Start of Dataset extract

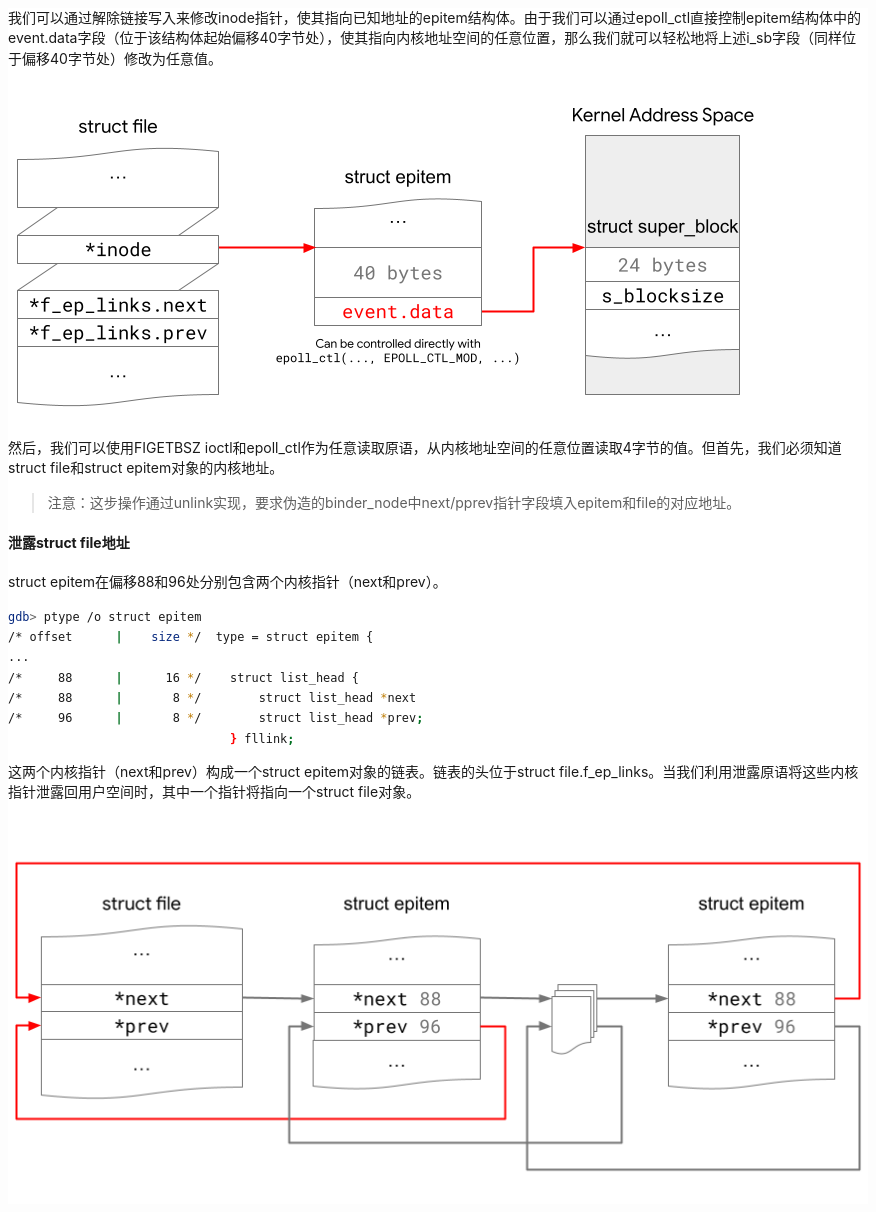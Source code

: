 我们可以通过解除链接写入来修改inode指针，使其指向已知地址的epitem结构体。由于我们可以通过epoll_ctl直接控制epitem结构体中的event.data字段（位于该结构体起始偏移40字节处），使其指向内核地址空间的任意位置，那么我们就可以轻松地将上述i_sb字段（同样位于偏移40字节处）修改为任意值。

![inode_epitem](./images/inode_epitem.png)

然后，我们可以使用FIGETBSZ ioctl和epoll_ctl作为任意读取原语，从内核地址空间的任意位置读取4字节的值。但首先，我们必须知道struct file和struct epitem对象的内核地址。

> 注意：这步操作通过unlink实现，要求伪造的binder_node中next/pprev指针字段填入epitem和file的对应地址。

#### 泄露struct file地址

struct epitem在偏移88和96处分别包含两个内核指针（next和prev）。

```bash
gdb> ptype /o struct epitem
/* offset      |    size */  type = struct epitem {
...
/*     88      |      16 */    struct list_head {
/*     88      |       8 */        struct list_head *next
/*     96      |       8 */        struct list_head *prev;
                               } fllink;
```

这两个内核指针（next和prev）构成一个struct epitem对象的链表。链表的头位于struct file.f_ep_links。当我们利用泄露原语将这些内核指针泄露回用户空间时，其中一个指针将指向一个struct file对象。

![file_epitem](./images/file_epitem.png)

End of Dataset extract

* [Directions for this task]: When you reproduce the entries above, keep every word exact and leave the images out.

* [Task result]:
Source code

: 我们可以通过解除链接写入来修改inode指针，使其指向已知地址的epitem结构体。由于我们可以通过epoll_ctl直接控制epitem结构体中的event.data字段（位于该结构体起始偏移40字节处），使其指向内核地址空间的任意位置，那么我们就可以轻松地将上述i_sb字段（同样位于偏移40字节处）修改为任意值。

![inode_epitem](./images/inode_epitem.png)

然后，我们可以使用FIGETBSZ ioctl和epoll_ctl作为任意读取原语，从内核地址空间的任意位置读取4字节的值。但首先，我们必须知道struct file和struct epitem对象的内核地址。

> 注意：这步操作通过unlink实现，要求伪造的binder_node中next/pprev指针字段填入epitem和file的对应地址。

#### 泄露struct file地址

struct epitem在偏移88和96处分别包含两个内核指针（next和prev）。

```bash
gdb> ptype /o struct epitem
/* offset      |    size */  type = struct epitem {
...
/*     88      |      16 */    struct list_head {
/*     88      |       8 */        struct list_head *next
/*     96      |       8 */        struct list_head *prev;
                               } fllink;
```

这两个内核指针（next和prev）构成一个struct epitem对象的链表。链表的头位于struct file.f_ep_links。当我们利用泄露原语将这些内核指针泄露回用户空间时，其中一个指针将指向一个struct file对象。

![file_epitem](./images/file_epitem.png)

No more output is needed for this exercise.